June 18, 2010 Y. Sunita Chowdary
Cast: Vikram, Aishwarya Rai Bachchan, Prithviraj, Karthik, Priyamani and Others.
Action: Sham Kaushal, Peter Hein.
Banner: Madras Talkies, Reliance Big Pictures.
Cinematography: Santosh Sivan, V. Manikandan.
Choreography: Ganesh Acharya, Brinda, Shobana, Astad Deboo.
Editing: Sreekar Prasad.
Lyrics: Veturi Sundararama Murthy.
Music: AR Rahman.
Producer(s): Mani Ratnam, Sharada.
Screenplay & Director: Mani Ratnam.
Release Date: June 18, 2010
It's Mani Ratnam's Ramayan revisited, the only difference being glorification of Raavan. The first thought after entering the theatre is to book tickets to see the Ash-Abhi chemistry come alive again, but that would be a foregone conclusion.
To put it in a nutshell, a tribal outlaw Veera kidnaps Ragini, a dancer and wife of the local SP Dev (Prithviraj) as he has taken upon himself to root him out. The title is Raavan because the nicer qualities in a raw personality have been highlighted and the baser instincts surface from a sophisticated SP. The entire story is set in Veera's settlement, in hostile terrain, woods, hills and water falls and we are shown Ragini following him.
Sometimes she is tied to a tree, sometimes handcuffed, blindfolded and left between hills. Dressed in thick rags, she suddenly appears in a neatly stitched blouse and raw silk saree. Aishwarya looks ethereal, just an eye candy, what you get to see of her is her numerous rock climbing and trekking skills.
What Veera speaks is gospel for the people, his path is trajectory and like the ten heads in the mythology, he has ten facets to his personality. Karthik has just put on little weight and looks good, he is personification of Hanuman and comes with a missive to the SP's wife. The opinionated woman questions why her husband has sent him instead of he being present there. She is so strong willed and full of pride, that in her opening scene she jumps from a precipice anticipating her end.

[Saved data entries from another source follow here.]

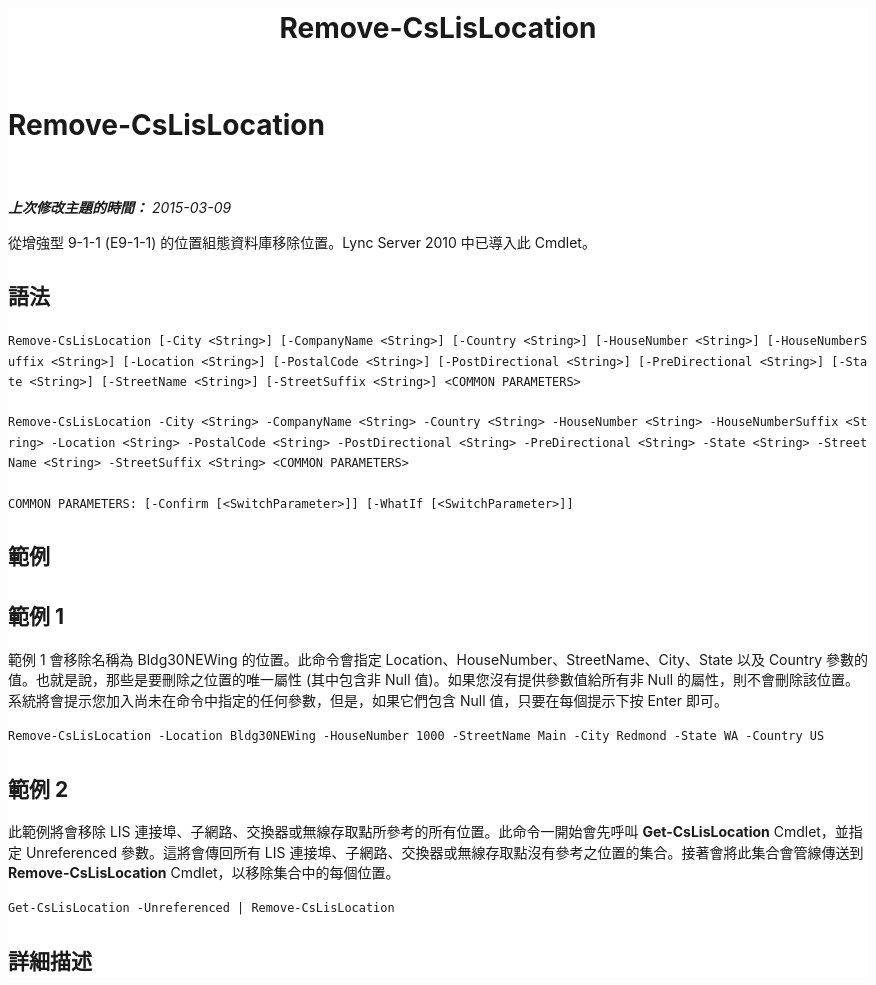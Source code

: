 ﻿---
title: Remove-CsLisLocation
TOCTitle: Remove-CsLisLocation
ms:assetid: 24e49a83-01a9-48ce-b940-fb0503f52077
ms:mtpsurl: https://technet.microsoft.com/zh-tw/library/Gg425722(v=OCS.15)
ms:contentKeyID: 49290355
ms.date: 08/10/2015
mtps_version: v=OCS.15
ms.translationtype: HT
---

# Remove-CsLisLocation

 

_**上次修改主題的時間：** 2015-03-09_

從增強型 9-1-1 (E9-1-1) 的位置組態資料庫移除位置。Lync Server 2010 中已導入此 Cmdlet。

## 語法

    Remove-CsLisLocation [-City <String>] [-CompanyName <String>] [-Country <String>] [-HouseNumber <String>] [-HouseNumberSuffix <String>] [-Location <String>] [-PostalCode <String>] [-PostDirectional <String>] [-PreDirectional <String>] [-State <String>] [-StreetName <String>] [-StreetSuffix <String>] <COMMON PARAMETERS>

    Remove-CsLisLocation -City <String> -CompanyName <String> -Country <String> -HouseNumber <String> -HouseNumberSuffix <String> -Location <String> -PostalCode <String> -PostDirectional <String> -PreDirectional <String> -State <String> -StreetName <String> -StreetSuffix <String> <COMMON PARAMETERS>

    COMMON PARAMETERS: [-Confirm [<SwitchParameter>]] [-WhatIf [<SwitchParameter>]]

## 範例

## 範例 1

範例 1 會移除名稱為 Bldg30NEWing 的位置。此命令會指定 Location、HouseNumber、StreetName、City、State 以及 Country 參數的值。也就是說，那些是要刪除之位置的唯一屬性 (其中包含非 Null 值)。如果您沒有提供參數值給所有非 Null 的屬性，則不會刪除該位置。系統將會提示您加入尚未在命令中指定的任何參數，但是，如果它們包含 Null 值，只要在每個提示下按 Enter 即可。

    Remove-CsLisLocation -Location Bldg30NEWing -HouseNumber 1000 -StreetName Main -City Redmond -State WA -Country US

## 範例 2

此範例將會移除 LIS 連接埠、子網路、交換器或無線存取點所參考的所有位置。此命令一開始會先呼叫 **Get-CsLisLocation** Cmdlet，並指定 Unreferenced 參數。這將會傳回所有 LIS 連接埠、子網路、交換器或無線存取點沒有參考之位置的集合。接著會將此集合會管線傳送到 **Remove-CsLisLocation** Cmdlet，以移除集合中的每個位置。

    Get-CsLisLocation -Unreferenced | Remove-CsLisLocation

## 詳細描述
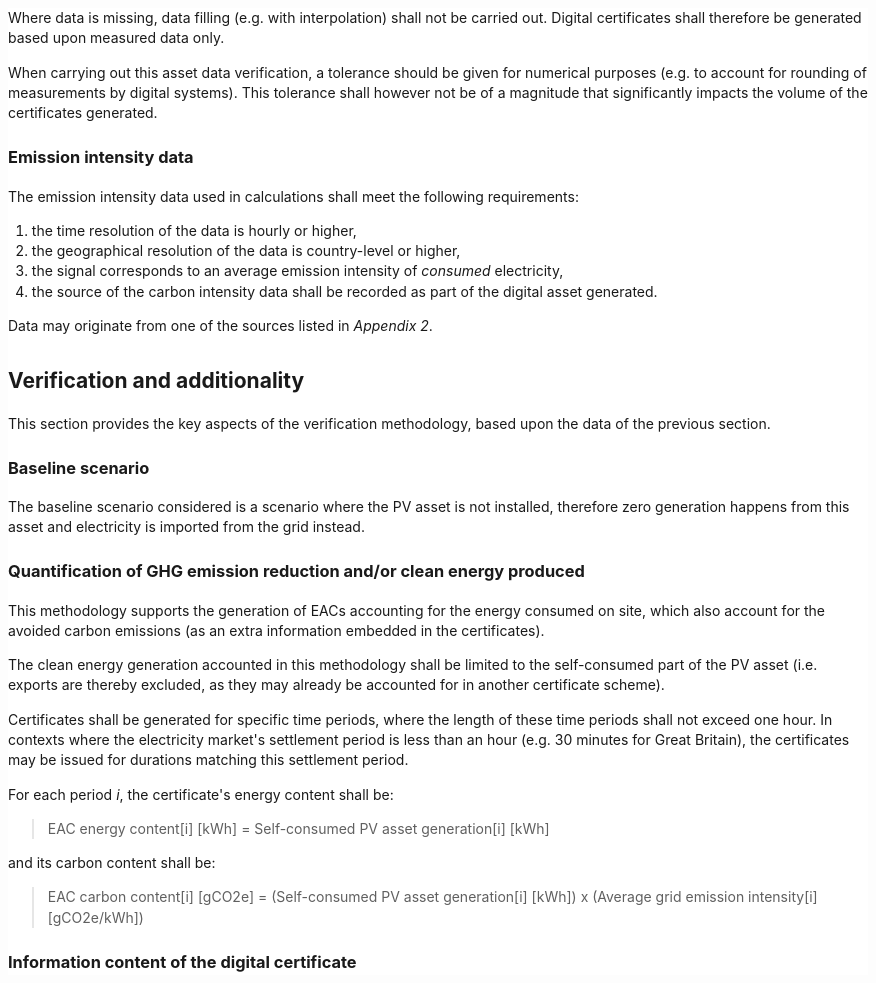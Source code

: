 Where data is missing, data filling (e.g. with interpolation) shall not be carried out. Digital certificates shall therefore be generated based upon measured data only.

When carrying out this asset data verification, a tolerance should be given for numerical purposes (e.g. to account for rounding of measurements by digital systems). This tolerance shall however not be of a magnitude that significantly impacts the volume of the certificates generated.

### Emission intensity data

The emission intensity data used in calculations shall meet the following requirements:

1. the time resolution of the data is hourly or higher,
2. the geographical resolution of the data is country-level or higher,
3. the signal corresponds to an average emission intensity of *consumed* electricity,
4. the source of the carbon intensity data shall be recorded as part of the digital asset generated.

Data may originate from one of the sources listed in *Appendix 2*.

## Verification and additionality

This section provides the key aspects of the verification methodology, based upon the data of the previous section.

### Baseline scenario

The baseline scenario considered is a scenario where the PV asset is not installed, therefore zero generation happens from this asset and electricity is imported from the grid instead.

### Quantification of GHG emission reduction and/or clean energy produced

This methodology supports the generation of EACs accounting for the energy consumed on site, which also account for the avoided carbon emissions (as an extra information embedded in the certificates).

The clean energy generation accounted in this methodology shall be limited to the self-consumed part of the PV asset (i.e. exports are thereby excluded, as they may already be accounted for in another certificate scheme).

Certificates shall be generated for specific time periods, where the length of these time periods shall not exceed one hour. In contexts where the electricity market's settlement period is less than an hour (e.g. 30 minutes for Great Britain), the certificates may be issued for durations matching this settlement period.

For each period *i*, the certificate's energy content shall be:
> EAC energy content[i] [kWh] = Self-consumed PV asset generation[i] [kWh]

and its carbon content shall be:
> EAC carbon content[i] [gCO2e] = (Self-consumed PV asset generation[i] [kWh]) x (Average grid emission intensity[i] [gCO2e/kWh])


### Information content of the digital certificate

The artistes who shine through this film are Vikram and Priyamani, they actually strike a chord with the audiences and the psychological realism is confined to both the characters and is convincingly handled. Her dialogue in the police shirt before her death, the motivations, emotions are precisely captured. The remaining relationships look superficial. The dubbing is substandard, one can't understand half the Telugu that characters speak.
Prithviraj is good in one scene when Aishwarya Rai questions him if he had come looking out for her or to capture Veera. Prithviraj's gaze is focused on his goal. Vikram slips into his role with ease and has justified his presence in the film.
This film is a sublime accomplishment for the cinematographer Santosh Sivan. Right from showing Aishwarya falling onto the crackling tree to the picturesque, chilly and oppressive woods and to the lady's eye ball in a close up..every frame is striking and fascinating.
Strangely, this forest has no wild animals, reptiles except for a lone eagle. There is a gruesome scene of Veera chopping of his brother-in-law's hand and he coming sliding down with his body part ensconced safely. The songs except for the title one doesn't make for good listening.
In Villain's case, Mani Ratnam's genius doesn't lie so much in its content, as in it's presentation. If you want to see Villain or for that matter any vernacular version, go for the cinematography, his visual poetry and yes Vikram's performance and Aishwarya Rai's kinetics. Villain ends up as a boring film, something that doesn't require serious meditation.